Bank of New Zealand economist Paul Conway left a top job at the Productivity Commission frustrated and tired of the same conversations about this country's poor economic performance "going round and round, year after year".
And despite New Zealand now having the perfect opportunity to reform economic policies so performance and wages are lifted, he fears nothing much will change.
A crisis, says Conway, is always a good opportunity for reform so he is offering nine policy change suggestions.
They include reforming immigration policy to capture the highly skilled people banging on our door right now to escape Covid-19, muscling up returns from our science and innovation systems, reforming tax to encourage productive investment, and lifting competition in the service sector and productivity in the public service.
"We are in triage at the moment and all hands are [busy] getting the bug back in the box. But the time should come, and reasonably soon, when we start to have national conversations around a reform agenda to transform our economy from one working harder to one working smarter."
Conway says New Zealand has a "tricky little economy" which is not well understood because not enough economic research is done - by both the public and private sectors.
And when research does offer insights, there's a translation problem working those insights into the policy setting process, he says.
"Economic researchers and policy people speak a different language and not many span both worlds.
"I have really admired the work of the public sector in response to Covid. It's been decisive and [shown] great leadership and I think we have to take that approach and apply it to lifting New Zealand's economic performance.
"My fear is we just go back to normal - and normal didn't deliver."
Conway says the fundamental reason for the weak economic performance is that "we are a small developed economy a long way from large global markets".
"The impacts of that percolate through our economy in ways unique to New Zealand, and are not particularly well understood."
He believes greater use of digital tools and technology will help New Zealand push back against the forces that have kept productivity and wages low.
"It expands markets and makes it easier for small firms to connect internationally. We are already down this path - we have fast broadband and we did a crash course in using digital tools in lockdowns.
"It's about embedding and growing the use of digital technology into the economy. That's the overarching aspect to my policy prescription," says Conway, who was director of research and analysis at the Productivity Commission for nine years before joining BNZ.
"I did reach a certain level of frustration coming out of the commission and the public sector. I was tired of the same conversations going round and round, year after year."
Conway says New Zealand needs to start talking about what are the future growth areas in the economy.
"What will set us up a thriving, productive, high wage economy? Is it digital services, is it agritech? There are plenty of options. It's not about picking winners. It's about focusing on where we have demonstrable strengths, comparative advantages and strong visibility internationally."
Conway's prescription for better economic health:
"This should not be a volume-driven business. Our local integrity is sky-high and we should leverage off that to attract extremely high skills. This whole space needs to be reviewed.
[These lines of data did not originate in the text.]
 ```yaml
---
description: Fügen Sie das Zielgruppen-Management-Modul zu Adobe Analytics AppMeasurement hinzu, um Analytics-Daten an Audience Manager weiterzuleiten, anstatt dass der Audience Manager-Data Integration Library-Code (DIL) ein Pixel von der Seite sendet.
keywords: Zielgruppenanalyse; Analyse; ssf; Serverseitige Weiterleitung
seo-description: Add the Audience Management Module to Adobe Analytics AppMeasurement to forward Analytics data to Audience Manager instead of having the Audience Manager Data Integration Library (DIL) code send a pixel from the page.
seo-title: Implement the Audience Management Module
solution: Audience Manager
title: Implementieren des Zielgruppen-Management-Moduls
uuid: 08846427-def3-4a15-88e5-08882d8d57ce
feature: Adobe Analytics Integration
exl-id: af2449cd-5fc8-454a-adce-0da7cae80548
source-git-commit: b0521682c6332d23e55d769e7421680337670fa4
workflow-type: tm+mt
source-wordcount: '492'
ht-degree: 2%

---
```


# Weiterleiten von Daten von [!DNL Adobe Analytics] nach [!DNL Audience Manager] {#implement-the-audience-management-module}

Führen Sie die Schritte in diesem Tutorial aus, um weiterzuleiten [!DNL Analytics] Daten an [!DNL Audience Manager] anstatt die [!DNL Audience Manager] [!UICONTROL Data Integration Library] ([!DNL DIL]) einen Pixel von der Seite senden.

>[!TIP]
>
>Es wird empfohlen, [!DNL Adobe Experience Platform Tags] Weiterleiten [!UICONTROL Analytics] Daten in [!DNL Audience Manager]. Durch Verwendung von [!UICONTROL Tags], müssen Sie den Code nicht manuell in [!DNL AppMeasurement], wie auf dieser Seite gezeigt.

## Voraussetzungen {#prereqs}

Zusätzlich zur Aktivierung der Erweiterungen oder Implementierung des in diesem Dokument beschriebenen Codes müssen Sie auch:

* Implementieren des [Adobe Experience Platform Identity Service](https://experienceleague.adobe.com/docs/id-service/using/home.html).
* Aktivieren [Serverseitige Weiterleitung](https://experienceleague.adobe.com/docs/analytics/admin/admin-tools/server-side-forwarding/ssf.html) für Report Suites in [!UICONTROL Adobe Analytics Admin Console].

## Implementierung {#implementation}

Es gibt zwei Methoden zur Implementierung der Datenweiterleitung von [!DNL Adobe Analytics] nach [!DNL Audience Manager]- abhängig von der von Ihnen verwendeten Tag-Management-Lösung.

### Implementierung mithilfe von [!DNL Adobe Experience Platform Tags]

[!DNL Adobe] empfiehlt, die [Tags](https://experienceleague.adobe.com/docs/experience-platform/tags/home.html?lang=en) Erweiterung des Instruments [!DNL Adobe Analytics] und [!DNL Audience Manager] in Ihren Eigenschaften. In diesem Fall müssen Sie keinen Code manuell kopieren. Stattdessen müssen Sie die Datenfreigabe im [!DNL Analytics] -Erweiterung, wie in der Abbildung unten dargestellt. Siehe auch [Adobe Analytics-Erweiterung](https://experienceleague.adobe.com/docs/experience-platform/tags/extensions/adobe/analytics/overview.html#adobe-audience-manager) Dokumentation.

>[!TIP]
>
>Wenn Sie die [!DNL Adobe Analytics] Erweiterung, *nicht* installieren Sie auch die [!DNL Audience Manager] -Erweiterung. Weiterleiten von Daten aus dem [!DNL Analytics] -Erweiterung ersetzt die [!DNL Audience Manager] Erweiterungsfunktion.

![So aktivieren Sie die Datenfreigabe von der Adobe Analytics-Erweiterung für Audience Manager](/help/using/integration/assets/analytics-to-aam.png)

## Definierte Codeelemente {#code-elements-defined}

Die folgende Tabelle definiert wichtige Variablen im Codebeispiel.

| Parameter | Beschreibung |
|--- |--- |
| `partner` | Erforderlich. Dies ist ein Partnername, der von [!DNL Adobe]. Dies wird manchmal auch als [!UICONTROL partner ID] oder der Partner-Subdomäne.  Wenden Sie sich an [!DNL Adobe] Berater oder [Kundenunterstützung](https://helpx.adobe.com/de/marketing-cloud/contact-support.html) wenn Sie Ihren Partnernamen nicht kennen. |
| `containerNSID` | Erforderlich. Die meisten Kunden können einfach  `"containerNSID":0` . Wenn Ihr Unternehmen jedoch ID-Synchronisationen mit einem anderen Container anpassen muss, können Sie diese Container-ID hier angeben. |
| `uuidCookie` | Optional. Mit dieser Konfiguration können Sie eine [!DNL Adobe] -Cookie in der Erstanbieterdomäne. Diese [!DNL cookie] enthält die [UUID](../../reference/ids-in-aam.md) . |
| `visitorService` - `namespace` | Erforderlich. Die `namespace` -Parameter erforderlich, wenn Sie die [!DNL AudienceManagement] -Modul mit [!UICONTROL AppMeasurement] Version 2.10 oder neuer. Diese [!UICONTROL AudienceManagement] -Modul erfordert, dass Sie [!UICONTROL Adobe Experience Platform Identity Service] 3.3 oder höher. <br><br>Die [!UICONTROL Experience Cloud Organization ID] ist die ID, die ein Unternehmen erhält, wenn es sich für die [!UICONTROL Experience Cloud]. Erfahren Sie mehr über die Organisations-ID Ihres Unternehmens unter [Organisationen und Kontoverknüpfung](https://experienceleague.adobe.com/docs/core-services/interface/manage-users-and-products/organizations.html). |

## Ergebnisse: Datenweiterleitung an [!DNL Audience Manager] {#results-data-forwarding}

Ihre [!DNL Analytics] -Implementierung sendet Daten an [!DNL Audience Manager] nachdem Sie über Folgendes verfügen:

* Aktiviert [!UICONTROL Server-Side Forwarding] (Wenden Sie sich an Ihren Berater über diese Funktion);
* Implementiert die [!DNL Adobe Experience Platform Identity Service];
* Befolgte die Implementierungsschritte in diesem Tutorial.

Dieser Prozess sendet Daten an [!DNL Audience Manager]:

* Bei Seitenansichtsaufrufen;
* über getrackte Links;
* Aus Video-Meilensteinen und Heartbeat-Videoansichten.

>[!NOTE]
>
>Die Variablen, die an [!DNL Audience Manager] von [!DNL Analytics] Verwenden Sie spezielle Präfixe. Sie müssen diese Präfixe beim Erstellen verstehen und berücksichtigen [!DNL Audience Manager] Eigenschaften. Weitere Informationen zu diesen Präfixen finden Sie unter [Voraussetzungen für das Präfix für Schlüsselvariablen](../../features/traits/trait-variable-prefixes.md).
We could attract the cream of the crop right now."
Improve the matching of skills to jobs
"Our education and skills system needs to get more effective at giving New Zealanders more relevant skills. There needs to be more flexibility and better responsiveness. If we are not equipped with the right skills for the digital transformation, instead of being a huge opportunity, it will lead to more inequality."
Strengthen the economic return from science and innovation
"What is the overarching purpose of our science system? How does it contribute to our economic development? You'd be hard pressed to find anybody who could answer those questions. We need a better focus on thematic research platforms. Our innovation spend is notoriously weak.
"This is another area where the public sectors are weak. Policy monitoring and evaluation is not strong in the innovation space. We could improve collaboration between the research institutes and business to convert knowledge.
"Who is scanning international developments in industries relevant to New Zealand?"
Improve tax system to encourage productive investment
"This whole area could benefit from some applied economic research instead of just 'what do you reckon?'. The tax system could be doing more to improve our economic performance."
Fix the housing market
"Our housing market has been a source of increased inequality and reduced wellbeing for many years. Lifting productivity in the construction sector would also help. Not just for the public sector but in the industry itself - improved governance and management practices within companies."
Improve the provision and functioning of infrastructure
"We need a well-understood pipeline, a clear framework for using third party capital. We need to have a good think about pricing and funding models that actually reflect the cost and use of infrastructure and the impact it's having."
"Especially in the services sector, which is a huge and growing part of our economy - 70 80 per cent of employment is in services. The sector has some high performance parts but distribution and networks and the person-centred service industries tend to have lower productivity. Improve information disclosure."
"Given the small size of most firms it has an important role in solving common problems and issues."
Lift public sector productivity
"There's heaps of room for improving this. Government activities are a huge share of our economy but lifting productivity has never been a priority for officials ... many organisations are effectively immortal and not typically subject to market disciplines so pressure to improve performance can be lacking."